§ **Work request**
Using the material below, print the line that contains "он не~делает макросы", the line that contains "Чтобы ещё раз", and every line in between, exactly and nothing else.

§ **Records supplied**

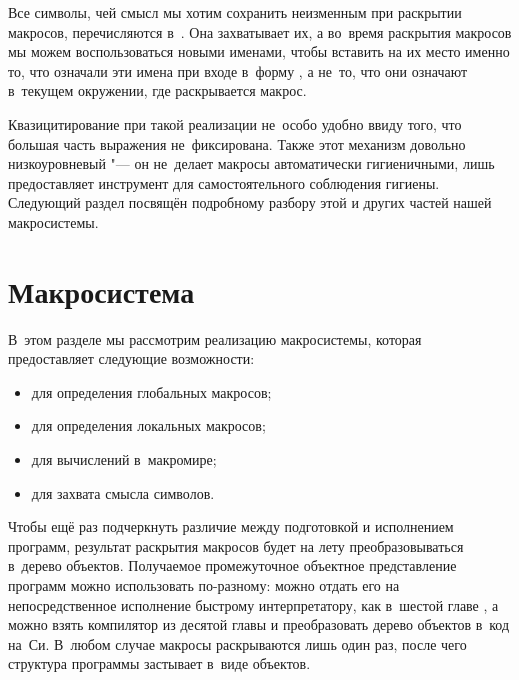 Все символы, чей смысл мы хотим сохранить неизменным при раскрытии макросов,
перечисляются в~. Она захватывает их, а во~время раскрытия
макросов мы можем воспользоваться новыми именами, чтобы вставить на их место
именно то, что означали эти имена при входе в~форму , а не~то,
что они означают в~текущем окружении, где раскрывается макрос.

Квазицитирование при такой реализации не~особо удобно ввиду того, что большая
часть выражения не~фиксирована. Также этот механизм довольно низкоуровневый "---
он не~делает макросы автоматически гигиеничными, лишь предоставляет инструмент
для самостоятельного соблюдения гигиены. Следующий раздел посвящён подробному
разбору этой и других частей нашей макросистемы.


\section{Макросистема}\label{macros/sect:macrosystem}

В~этом разделе мы рассмотрим реализацию макросистемы, которая предоставляет
следующие возможности:

\begin{itemize}
  \item {} для определения глобальных макросов;

  \item {} для определения локальных макросов;

  \item {} для вычислений в~макромире;

  \item {} для захвата смысла символов.
\end{itemize}

Чтобы ещё раз подчеркнуть различие между подготовкой и исполнением программ,
результат раскрытия макросов будет на лету преобразовываться в~дерево объектов.
Получаемое промежуточное объектное представление программ можно использовать
по-разному: можно отдать его на непосредственное исполнение быстрому
интерпретатору, как в~шестой главе , а можно взять
компилятор из десятой главы \seePage[chapter:cc] и преобразовать дерево объектов
в~код на~Си. В~любом случае макросы раскрываются лишь один раз, после чего
структура программы застывает в~виде объектов.


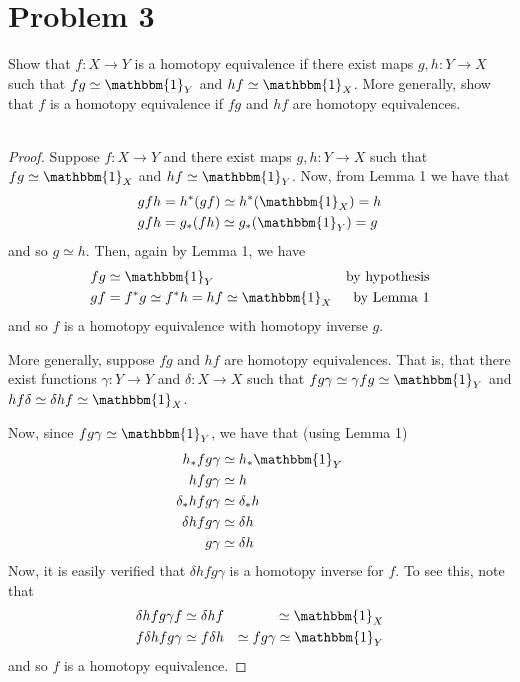 \documentclass[fontsize=11pt]{scrartcl} %
\numberwithin{equation}{section} %
\numberwithin{figure}{section} %
\numberwithin{table}{section} %
\begin{document}
\section*{Problem 3} %
Show that $f:X\to Y$ is a homotopy equivalence if there exist maps $g,h:Y\to X$
such that $fg\simeq\mathbbm{1}_Y$ and $hf\simeq\mathbbm{1}_X$. More generally, show that
$f$ is a homotopy equivalence if $fg$ and $hf$ are homotopy equivalences.
\\
\\
\begin{proof}
    Suppose $f:X\to Y$ and there exist maps $g,h:Y\to X$ such that
    $fg\simeq\mathbbm{1}_X$ and $hf\simeq\mathbbm{1}_Y$.
    Now, from Lemma 1 we have that
    \[
        \begin{aligned}
            gfh &= h^*(gf) \simeq h^*(\mathbbm{1}_X) = h\\
            gfh &= g_*(fh) \simeq g_*(\mathbbm{1}_Y) = g
        \end{aligned}
    \]
    and so $g\simeq h$. Then, again by Lemma 1, we have
    \[
        \begin{aligned}
            fg &\simeq\mathbbm{1}_Y &\text{by hypothesis}\\
            gf &=f^*g \simeq f^*h = hf\simeq \mathbbm{1}_X &\text{by Lemma 1}
        \end{aligned}
    \]
    and so $f$ is a homotopy equivalence with homotopy inverse $g$.

    More generally, suppose $fg$ and $hf$ are homotopy equivalences. That is,
    that there exist functions $\gamma:Y\to Y$ and $\delta:X\to X$ such that
    $fg\gamma\simeq \gamma fg\simeq \mathbbm{1}_Y$ and $hf\delta\simeq \delta hf\simeq
    \mathbbm{1}_X$.

    Now, since $fg\gamma \simeq \mathbbm{1}_Y$, we have that (using Lemma 1)
    \[
        \begin{aligned}
            h_*fg\gamma &\simeq h_*\mathbbm{1}_Y\\
            hfg\gamma &\simeq h\\
            \delta_*hfg\gamma &\simeq \delta_*h\\
            \delta hfg\gamma &\simeq \delta h\\
            g\gamma &\simeq \delta h
        \end{aligned}
    \]
    Now, it is easily verified that $\delta hfg\gamma$ is a homotopy inverse for
    $f$. To see this, note that
    \[
        \begin{aligned}
            \delta hfg\gamma f &\simeq \delta hf &\simeq \mathbbm{1}_X\\
            f\delta hfg\gamma &\simeq f\delta h &\simeq fg\gamma\simeq
            \mathbbm{1}_Y
        \end{aligned}
    \]
    and so $f$ is a homotopy equivalence.
\end{proof}
\end{document}
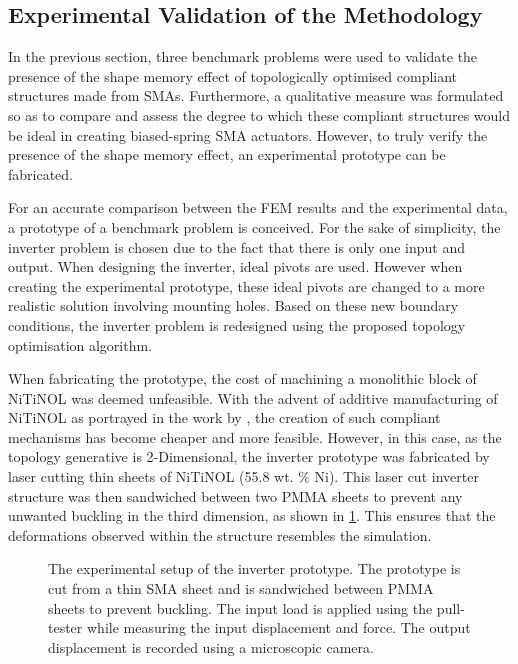 \subsection{Experimental Validation of the Methodology}
In the previous section, three benchmark problems were used to validate the presence of the shape memory effect of topologically optimised compliant structures made from SMAs. Furthermore, a qualitative measure was formulated so as to compare and assess the degree to which these compliant structures would be ideal in creating biased-spring SMA actuators. However, to truly verify the presence of the shape memory effect, an experimental prototype can be fabricated.

For an accurate comparison between the FEM results and the experimental data, a prototype of a benchmark problem is conceived. For the sake of simplicity, the inverter problem is chosen due to the fact that there is only one input and output. When designing the inverter, ideal pivots are used. However when creating the experimental prototype, these ideal pivots are changed to a more realistic solution involving mounting holes. Based on these new boundary conditions, the inverter problem is redesigned using the proposed topology optimisation algorithm.

When fabricating the prototype, the cost of machining a monolithic block of NiTiNOL was deemed unfeasible. With the advent of additive manufacturing of NiTiNOL as portrayed in the work by \todocite, the creation of such compliant mechanisms has become cheaper and more feasible. However, in this case, as the topology generative is 2-Dimensional, the inverter prototype was fabricated by laser cutting thin sheets of NiTiNOL (55.8 wt. \% Ni). This laser cut inverter structure was then sandwiched between two PMMA sheets to prevent any unwanted buckling in the third dimension, as shown in \cref{fig:inverter-proto-setup}. This ensures that the deformations observed within the structure resembles the simulation.

\begin{figure}[t!]
    \centering
    \resizebox{\textwidth}{!}{}
    \caption{The experimental setup of the inverter prototype. The prototype is cut from a thin SMA sheet and is sandwiched between PMMA sheets to prevent buckling. The input load is applied using the pull-tester while measuring the input displacement and force. The output displacement is recorded using a microscopic camera.}
    \label{fig:inverter-proto-setup}
\end{figure}

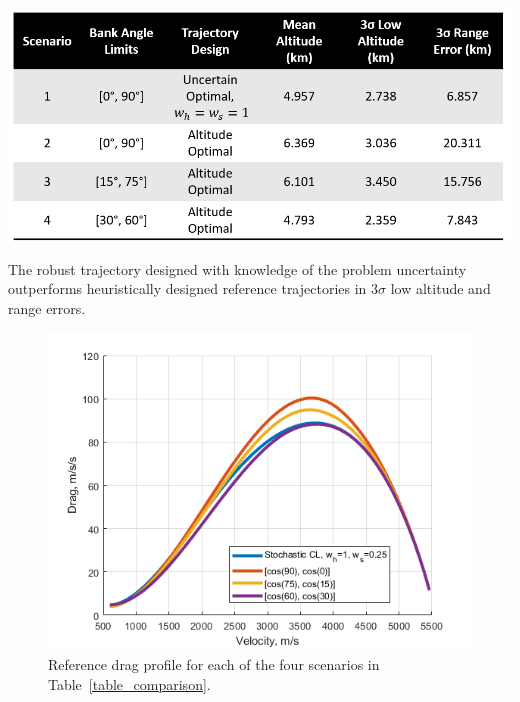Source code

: \documentclass[journal ]{new-aiaa}
\begin{document}
\begin{table}[h!]
	\centering
	\includegraphics[width=1\textwidth]{ddp/comparison_table}
	\caption{The robust trajectory designed with knowledge of the problem uncertainty outperforms heuristically designed reference trajectories in $3\sigma$ low altitude and range errors.}
	\label{table_comparison}
\end{table}
\begin{figure}[h!]
	\centering
	\includegraphics[width=1\textwidth]{ddp/matlab/ComparisonDrag}
	\caption{Reference drag profile for each of the four scenarios in Table~\ref{table_comparison}.}
	\label{fig_drag}
\end{figure}
\end{document}
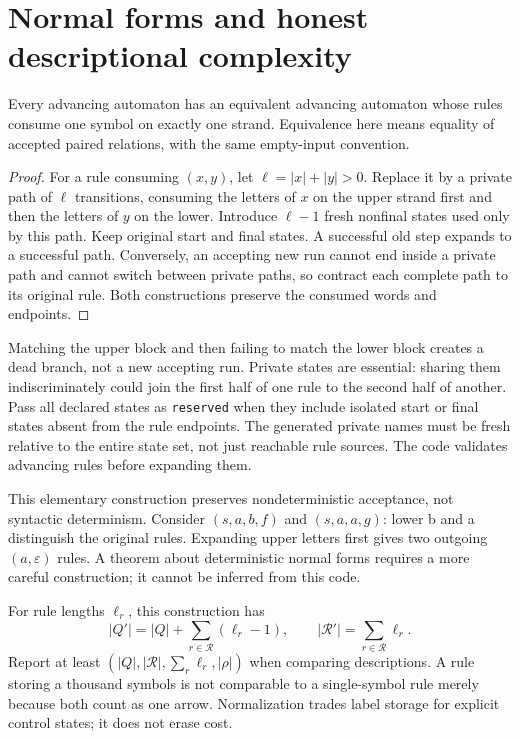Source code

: \section{Normal forms and honest descriptional complexity}
\begin{proposition}
Every advancing automaton has an equivalent advancing automaton whose rules
consume one symbol on exactly one strand. Equivalence here means equality
of accepted paired relations, with the same empty-input convention.
\end{proposition}
\begin{proof}
For a rule consuming $(x,y)$, let $\ell=|x|+|y|>0$. Replace it by a private
path of $\ell$ transitions, consuming the letters of $x$ on the upper
strand first and then the letters of $y$ on the lower. Introduce $\ell-1$
fresh nonfinal states used only by this path. Keep original start and final
states. A successful old step expands to a successful path. Conversely,
an accepting new run cannot end inside a private path and cannot switch
between private paths, so contract each complete path to its original rule.
Both constructions preserve the consumed words and endpoints.
\end{proof}
Matching the upper block and then failing to match the lower block creates
a dead branch, not a new accepting run. Private states are essential: sharing
them indiscriminately could join the first half of one rule to the second
half of another.
Pass all declared states as \texttt{reserved} when they include isolated
start or final states absent from the rule endpoints. The generated private
names must be fresh relative to the entire state set, not just reachable
rule sources. The code validates advancing rules before expanding them.

This elementary construction preserves nondeterministic acceptance, not
syntactic determinism. Consider $(s,a,b,f)$ and $(s,a,a,g)$: lower b and
a distinguish the original rules. Expanding upper letters first gives two
outgoing $(a,\varepsilon)$ rules. A theorem about deterministic normal forms
requires a more careful construction; it cannot be inferred from this code.

For rule lengths $\ell_r$, this construction has
\begin{equation}
 |Q'|=|Q|+\sum_{r\in\mathcal R}(\ell_r-1),\qquad
 |\mathcal R'|=\sum_{r\in\mathcal R}\ell_r.
\end{equation}
Report at least $(|Q|,|\mathcal R|,\sum_r\ell_r,|\rho|)$ when comparing
descriptions. A rule storing a thousand symbols is not comparable to a
single-symbol rule merely because both count as one arrow. Normalization
trades label storage for explicit control states; it does not erase cost.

§ **Exercise solution**
он не~делает макросы автоматически гигиеничными, лишь предоставляет инструмент
для самостоятельного соблюдения гигиены. Следующий раздел посвящён подробному
разбору этой и других частей нашей макросистемы.


\section{Макросистема}\label{macros/sect:macrosystem}

В~этом разделе мы рассмотрим реализацию макросистемы, которая предоставляет
следующие возможности:

\begin{itemize}
  \item {} для определения глобальных макросов;

  \item {} для определения локальных макросов;

  \item {} для вычислений в~макромире;

  \item {} для захвата смысла символов.
\end{itemize}

Чтобы ещё раз подчеркнуть различие между подготовкой и исполнением программ,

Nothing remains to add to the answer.